10. TERMINATION. In the event that the Closing shall not have occurred with respect to an Investor on or before December 15, 2010 due to the Company’s or such Investor’s failure to satisfy the conditions set forth in Sections 8 and 9 above (and the nonbreaching party’s failure to waive such unsatisfied condition(s)), the nonbreaching party shall have the option to terminate this Agreement with respect to such breaching party at the close of business on such date without liability of any party to any other party.
11. MISCELLANEOUS.
(a) Governing Law; Jurisdiction; Jury Trial. This Agreement shall be governed by and construed in accordance with the laws of the State of New York as applied to residents of that jurisdiction executing contracts wholly to be performed therein. The Investor agrees that any action or proceeding directly or indirectly relating to or arising out of this Agreement, any breach hereof, or any transaction covered hereby shall be resolved, whether by arbitration or otherwise, within the State of New York. Accordingly, the parties consent and submit to the jurisdiction of the state courts of the State of New York located within New York, New York or the United States federal courts located in the Southern District of New York. The parties further agree that any such relief whatsoever in connection with this Agreement shall be commenced by such party exclusively in the state courts of the State of New York located within New York, New York or the United States federal courts located in the Southern District of New York.
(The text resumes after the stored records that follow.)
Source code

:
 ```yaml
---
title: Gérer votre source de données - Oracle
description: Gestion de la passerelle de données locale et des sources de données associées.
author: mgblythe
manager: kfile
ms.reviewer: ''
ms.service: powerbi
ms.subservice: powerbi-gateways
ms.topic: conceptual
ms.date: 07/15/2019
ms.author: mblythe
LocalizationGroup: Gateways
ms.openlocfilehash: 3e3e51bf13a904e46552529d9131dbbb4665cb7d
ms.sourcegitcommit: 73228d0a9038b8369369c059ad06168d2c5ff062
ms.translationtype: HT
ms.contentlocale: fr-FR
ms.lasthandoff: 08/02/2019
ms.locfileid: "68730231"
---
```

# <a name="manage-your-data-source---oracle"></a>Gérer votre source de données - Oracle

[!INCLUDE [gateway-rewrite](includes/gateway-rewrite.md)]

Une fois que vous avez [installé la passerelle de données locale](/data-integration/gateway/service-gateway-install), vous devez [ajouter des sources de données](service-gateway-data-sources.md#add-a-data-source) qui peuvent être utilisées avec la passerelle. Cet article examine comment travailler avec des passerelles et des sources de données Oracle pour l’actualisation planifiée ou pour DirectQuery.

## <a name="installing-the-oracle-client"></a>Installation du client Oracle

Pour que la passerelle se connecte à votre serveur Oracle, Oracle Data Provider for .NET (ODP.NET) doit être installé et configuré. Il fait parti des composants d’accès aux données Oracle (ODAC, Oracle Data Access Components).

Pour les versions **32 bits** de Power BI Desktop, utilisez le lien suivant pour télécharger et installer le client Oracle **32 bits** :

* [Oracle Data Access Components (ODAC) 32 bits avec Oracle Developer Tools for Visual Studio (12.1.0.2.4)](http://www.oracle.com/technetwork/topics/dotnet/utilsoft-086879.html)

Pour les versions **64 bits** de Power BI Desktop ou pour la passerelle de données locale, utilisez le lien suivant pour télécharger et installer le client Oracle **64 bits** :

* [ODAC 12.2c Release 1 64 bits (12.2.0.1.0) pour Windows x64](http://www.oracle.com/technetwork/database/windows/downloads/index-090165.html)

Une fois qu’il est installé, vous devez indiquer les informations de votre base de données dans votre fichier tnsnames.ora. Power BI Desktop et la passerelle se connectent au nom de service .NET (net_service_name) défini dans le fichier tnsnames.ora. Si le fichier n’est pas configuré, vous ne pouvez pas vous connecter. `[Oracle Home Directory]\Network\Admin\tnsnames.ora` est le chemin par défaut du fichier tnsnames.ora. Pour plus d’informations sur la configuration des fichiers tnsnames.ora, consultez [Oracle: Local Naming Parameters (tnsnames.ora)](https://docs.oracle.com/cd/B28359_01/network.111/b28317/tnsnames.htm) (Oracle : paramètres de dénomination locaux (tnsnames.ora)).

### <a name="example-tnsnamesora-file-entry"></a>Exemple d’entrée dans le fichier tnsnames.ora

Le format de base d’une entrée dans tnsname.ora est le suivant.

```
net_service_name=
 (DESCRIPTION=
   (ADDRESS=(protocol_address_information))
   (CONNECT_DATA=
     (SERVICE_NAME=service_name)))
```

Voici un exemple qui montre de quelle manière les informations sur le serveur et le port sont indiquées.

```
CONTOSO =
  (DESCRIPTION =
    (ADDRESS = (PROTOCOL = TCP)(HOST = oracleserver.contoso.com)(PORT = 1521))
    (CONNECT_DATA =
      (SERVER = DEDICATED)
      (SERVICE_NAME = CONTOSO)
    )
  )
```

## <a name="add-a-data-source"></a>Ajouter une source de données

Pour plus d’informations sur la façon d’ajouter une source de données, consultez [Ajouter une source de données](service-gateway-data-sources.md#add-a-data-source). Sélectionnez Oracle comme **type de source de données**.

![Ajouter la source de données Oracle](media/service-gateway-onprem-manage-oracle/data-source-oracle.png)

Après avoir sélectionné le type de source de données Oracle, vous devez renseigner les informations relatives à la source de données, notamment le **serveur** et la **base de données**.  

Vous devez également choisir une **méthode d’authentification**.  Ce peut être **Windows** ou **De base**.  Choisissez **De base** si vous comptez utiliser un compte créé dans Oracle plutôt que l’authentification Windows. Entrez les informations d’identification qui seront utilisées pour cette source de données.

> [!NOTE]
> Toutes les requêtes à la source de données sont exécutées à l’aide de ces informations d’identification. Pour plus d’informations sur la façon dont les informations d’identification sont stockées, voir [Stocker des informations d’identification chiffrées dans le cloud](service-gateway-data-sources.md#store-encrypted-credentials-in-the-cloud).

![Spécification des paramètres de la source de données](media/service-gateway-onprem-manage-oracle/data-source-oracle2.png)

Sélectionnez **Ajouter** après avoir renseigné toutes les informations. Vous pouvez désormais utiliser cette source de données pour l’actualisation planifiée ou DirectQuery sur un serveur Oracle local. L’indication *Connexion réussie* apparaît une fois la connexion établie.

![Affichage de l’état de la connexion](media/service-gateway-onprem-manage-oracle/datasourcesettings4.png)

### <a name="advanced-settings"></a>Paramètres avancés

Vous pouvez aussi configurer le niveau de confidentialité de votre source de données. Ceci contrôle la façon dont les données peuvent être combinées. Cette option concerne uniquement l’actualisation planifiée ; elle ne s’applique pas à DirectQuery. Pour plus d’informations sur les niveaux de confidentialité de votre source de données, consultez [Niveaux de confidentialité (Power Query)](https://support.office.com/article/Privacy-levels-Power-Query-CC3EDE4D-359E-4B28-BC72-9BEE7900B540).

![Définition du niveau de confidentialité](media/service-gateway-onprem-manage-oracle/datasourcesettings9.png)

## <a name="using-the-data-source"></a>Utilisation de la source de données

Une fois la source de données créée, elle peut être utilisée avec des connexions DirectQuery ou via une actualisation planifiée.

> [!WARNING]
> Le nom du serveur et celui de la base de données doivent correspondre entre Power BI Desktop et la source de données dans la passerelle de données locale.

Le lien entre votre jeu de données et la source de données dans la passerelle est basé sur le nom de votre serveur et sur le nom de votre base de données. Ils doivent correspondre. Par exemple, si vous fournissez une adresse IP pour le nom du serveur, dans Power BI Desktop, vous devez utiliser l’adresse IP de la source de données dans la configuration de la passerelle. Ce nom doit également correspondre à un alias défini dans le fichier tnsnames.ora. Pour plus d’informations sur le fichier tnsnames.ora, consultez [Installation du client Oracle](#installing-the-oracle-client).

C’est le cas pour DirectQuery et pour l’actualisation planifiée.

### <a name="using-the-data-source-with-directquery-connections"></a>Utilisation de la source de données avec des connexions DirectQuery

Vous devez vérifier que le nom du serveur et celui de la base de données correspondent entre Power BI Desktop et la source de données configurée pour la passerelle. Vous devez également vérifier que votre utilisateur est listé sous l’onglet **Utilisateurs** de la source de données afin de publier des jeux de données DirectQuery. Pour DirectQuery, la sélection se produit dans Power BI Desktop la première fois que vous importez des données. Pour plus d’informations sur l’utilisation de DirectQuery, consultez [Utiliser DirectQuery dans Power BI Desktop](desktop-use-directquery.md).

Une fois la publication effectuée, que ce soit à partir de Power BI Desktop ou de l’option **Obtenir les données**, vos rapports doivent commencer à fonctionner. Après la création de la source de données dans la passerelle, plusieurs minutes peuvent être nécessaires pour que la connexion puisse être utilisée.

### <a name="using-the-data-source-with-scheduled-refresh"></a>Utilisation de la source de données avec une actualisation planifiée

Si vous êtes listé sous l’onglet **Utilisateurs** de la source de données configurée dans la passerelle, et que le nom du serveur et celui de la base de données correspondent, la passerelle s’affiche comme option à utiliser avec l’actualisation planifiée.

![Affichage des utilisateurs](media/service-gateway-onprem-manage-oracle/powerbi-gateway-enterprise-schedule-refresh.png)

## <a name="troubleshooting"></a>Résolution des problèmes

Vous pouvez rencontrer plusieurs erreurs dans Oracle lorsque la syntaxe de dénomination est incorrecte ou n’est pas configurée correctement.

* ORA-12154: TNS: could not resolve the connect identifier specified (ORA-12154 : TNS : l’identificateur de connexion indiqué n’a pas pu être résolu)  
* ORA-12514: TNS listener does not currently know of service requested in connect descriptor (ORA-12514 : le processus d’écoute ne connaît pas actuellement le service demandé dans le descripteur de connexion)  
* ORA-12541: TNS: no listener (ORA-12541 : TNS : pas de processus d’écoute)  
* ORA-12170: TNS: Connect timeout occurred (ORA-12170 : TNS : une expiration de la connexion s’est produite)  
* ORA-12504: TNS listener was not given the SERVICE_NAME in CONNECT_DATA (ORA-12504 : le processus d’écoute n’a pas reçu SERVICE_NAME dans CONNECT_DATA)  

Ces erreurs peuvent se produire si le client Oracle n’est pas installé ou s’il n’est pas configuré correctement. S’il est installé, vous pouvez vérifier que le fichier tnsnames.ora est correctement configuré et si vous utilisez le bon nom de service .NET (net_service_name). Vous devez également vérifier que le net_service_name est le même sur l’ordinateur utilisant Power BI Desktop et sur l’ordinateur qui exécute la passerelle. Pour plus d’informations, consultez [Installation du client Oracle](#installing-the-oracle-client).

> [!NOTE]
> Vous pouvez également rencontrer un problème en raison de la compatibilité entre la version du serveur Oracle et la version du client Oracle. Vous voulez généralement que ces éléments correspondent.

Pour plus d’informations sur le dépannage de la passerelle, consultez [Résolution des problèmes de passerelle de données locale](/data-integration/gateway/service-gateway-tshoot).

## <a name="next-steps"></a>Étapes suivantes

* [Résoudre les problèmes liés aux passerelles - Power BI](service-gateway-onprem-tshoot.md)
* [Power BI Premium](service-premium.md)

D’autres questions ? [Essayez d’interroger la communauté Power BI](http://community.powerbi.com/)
(b) Counterparts. This Agreement may be executed in two or more identical counterparts, all of which shall be considered one and the same agreement and shall become effective when counterparts have been signed by each party and delivered to the other party; provided that a facsimile signature shall be considered due execution and shall be binding upon the signatory thereto with the same force and effect as if the signature were an original, not a facsimile signature.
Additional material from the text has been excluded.